Schoolziekte en Spijbelen

Wat is het?
Een kind dat zonder duidelijke reden niet naar school komt, is schoolziek of spijbelt.

Hoe krijg je het?
Je kunt verschillende vormen van schoolziekte onderscheiden; deze hebben verschillende oorzaken:

SCHOOLFOBIE
Een schoolfobie zorgt ervoor dat een kind toenemend angstig wordt en in paniek raakt als het de school nadert. Als je probeert het kind te helpen, wordt het meestal nog angstiger.
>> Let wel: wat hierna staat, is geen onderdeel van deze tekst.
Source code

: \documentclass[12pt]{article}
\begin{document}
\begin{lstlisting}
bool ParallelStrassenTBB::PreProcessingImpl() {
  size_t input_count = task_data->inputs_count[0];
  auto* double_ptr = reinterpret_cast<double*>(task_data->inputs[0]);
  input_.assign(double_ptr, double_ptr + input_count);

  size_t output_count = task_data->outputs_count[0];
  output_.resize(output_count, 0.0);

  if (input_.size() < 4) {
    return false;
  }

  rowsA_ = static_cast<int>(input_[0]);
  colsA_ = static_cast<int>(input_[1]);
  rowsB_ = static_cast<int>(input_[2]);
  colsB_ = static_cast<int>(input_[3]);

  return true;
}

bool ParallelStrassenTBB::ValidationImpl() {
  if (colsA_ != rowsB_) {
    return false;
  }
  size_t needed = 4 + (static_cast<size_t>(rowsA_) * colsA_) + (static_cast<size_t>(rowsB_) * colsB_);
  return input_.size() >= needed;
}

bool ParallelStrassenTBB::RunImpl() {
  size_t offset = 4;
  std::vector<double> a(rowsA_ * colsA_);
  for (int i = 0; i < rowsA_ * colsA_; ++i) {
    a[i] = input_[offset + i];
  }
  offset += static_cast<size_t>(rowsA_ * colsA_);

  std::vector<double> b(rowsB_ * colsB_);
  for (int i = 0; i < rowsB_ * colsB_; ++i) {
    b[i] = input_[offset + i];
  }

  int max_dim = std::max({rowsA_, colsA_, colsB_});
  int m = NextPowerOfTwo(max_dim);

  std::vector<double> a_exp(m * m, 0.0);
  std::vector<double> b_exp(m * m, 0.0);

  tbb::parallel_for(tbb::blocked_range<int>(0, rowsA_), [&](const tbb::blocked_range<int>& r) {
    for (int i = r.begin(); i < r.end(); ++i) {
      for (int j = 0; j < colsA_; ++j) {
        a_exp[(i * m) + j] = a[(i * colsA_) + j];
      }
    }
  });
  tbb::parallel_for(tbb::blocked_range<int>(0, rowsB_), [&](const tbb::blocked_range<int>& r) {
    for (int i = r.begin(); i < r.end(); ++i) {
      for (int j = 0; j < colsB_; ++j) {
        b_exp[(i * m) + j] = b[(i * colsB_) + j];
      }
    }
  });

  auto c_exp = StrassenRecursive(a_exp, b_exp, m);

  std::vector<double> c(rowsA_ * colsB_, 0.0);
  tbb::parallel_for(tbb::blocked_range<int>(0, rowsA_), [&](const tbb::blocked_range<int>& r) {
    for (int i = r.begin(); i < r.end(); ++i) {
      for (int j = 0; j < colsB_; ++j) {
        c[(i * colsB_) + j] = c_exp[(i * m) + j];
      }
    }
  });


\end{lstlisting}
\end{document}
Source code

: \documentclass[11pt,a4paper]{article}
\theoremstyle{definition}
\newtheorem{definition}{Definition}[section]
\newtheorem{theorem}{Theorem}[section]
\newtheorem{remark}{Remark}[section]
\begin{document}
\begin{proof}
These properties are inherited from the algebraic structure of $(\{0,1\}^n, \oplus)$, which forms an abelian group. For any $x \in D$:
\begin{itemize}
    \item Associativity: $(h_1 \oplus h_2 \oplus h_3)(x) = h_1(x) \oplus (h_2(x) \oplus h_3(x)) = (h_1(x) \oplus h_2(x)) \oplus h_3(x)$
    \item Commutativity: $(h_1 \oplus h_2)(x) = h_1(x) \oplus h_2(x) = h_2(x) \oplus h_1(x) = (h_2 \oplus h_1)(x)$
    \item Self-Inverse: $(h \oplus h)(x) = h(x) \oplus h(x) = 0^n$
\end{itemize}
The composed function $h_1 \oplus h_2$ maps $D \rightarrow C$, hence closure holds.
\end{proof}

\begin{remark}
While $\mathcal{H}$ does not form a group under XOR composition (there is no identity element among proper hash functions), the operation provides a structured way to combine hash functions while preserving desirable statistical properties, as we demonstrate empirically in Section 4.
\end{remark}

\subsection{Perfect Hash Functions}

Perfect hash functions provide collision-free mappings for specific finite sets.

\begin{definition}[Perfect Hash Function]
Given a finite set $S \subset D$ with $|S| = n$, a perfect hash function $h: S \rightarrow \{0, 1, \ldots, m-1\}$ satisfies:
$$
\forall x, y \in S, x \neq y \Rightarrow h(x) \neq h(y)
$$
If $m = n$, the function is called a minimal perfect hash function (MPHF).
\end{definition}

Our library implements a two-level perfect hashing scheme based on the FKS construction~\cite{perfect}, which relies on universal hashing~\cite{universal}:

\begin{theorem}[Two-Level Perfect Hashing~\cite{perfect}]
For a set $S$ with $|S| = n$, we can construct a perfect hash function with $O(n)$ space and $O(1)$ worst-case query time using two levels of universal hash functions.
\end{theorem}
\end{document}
Als het kind een schoolfobie heeft, ontstaan er meestal nog andere fobieën, zoals bijvoorbeeld fobieën voor feestjes, clubs, uitgaan en buiten spelen.

Schoolfobie komt bij twee typen kinderen voor, namelijk:

1.

  • het kind is meestal nog jong;
  • het kind komt vaak uit een harmonieus gezin;
  • het kind maakt zich zorgen over alles wat zou kunnen gebeuren, zoals ziekte, doodgaan, aardbeving, overstroming, oorlog en dergelijke.

2.

  • het kind kan zich niet zo goed aanpassen;
  • het kind komt uit een weinig harmonieus gezin of uit een gezin waarin psychiatrische problemen zijn.

SCHOOLAVERSIE

Het kind heeft een gebrek aan motivatie om naar school te gaan. Dat heeft verschillende oorzaken, zoals:

  • een algemeen gebrek aan motivatie;
  • het kind vindt school niet uitdagend of niet leuk genoeg;
  • het kind wil graag thuis blijven, het wil bijvoorbeeld extra vakantie.

SCHEIDINGSANGST

Het kind wil niet naar school, omdat het bang is het eigen huis en / of opvoeders te verlaten. Ook de opvoeders kunnen hierin een rol spelen, bijvoorbeeld doordat zij het kind moeilijk kunnen laten gaan. Omgevingsfactoren zijn ook van belang. De opvoeders kunnen het kind niet motiveren en stimuleren als ze niet geïnteresseerd zijn. Vaak hebben ze zelf geen prettige schoolervaringen. Zieke, angstige en zorgelijke opvoeders kunnen er soms voor zorgen dat het kind thuis blijft.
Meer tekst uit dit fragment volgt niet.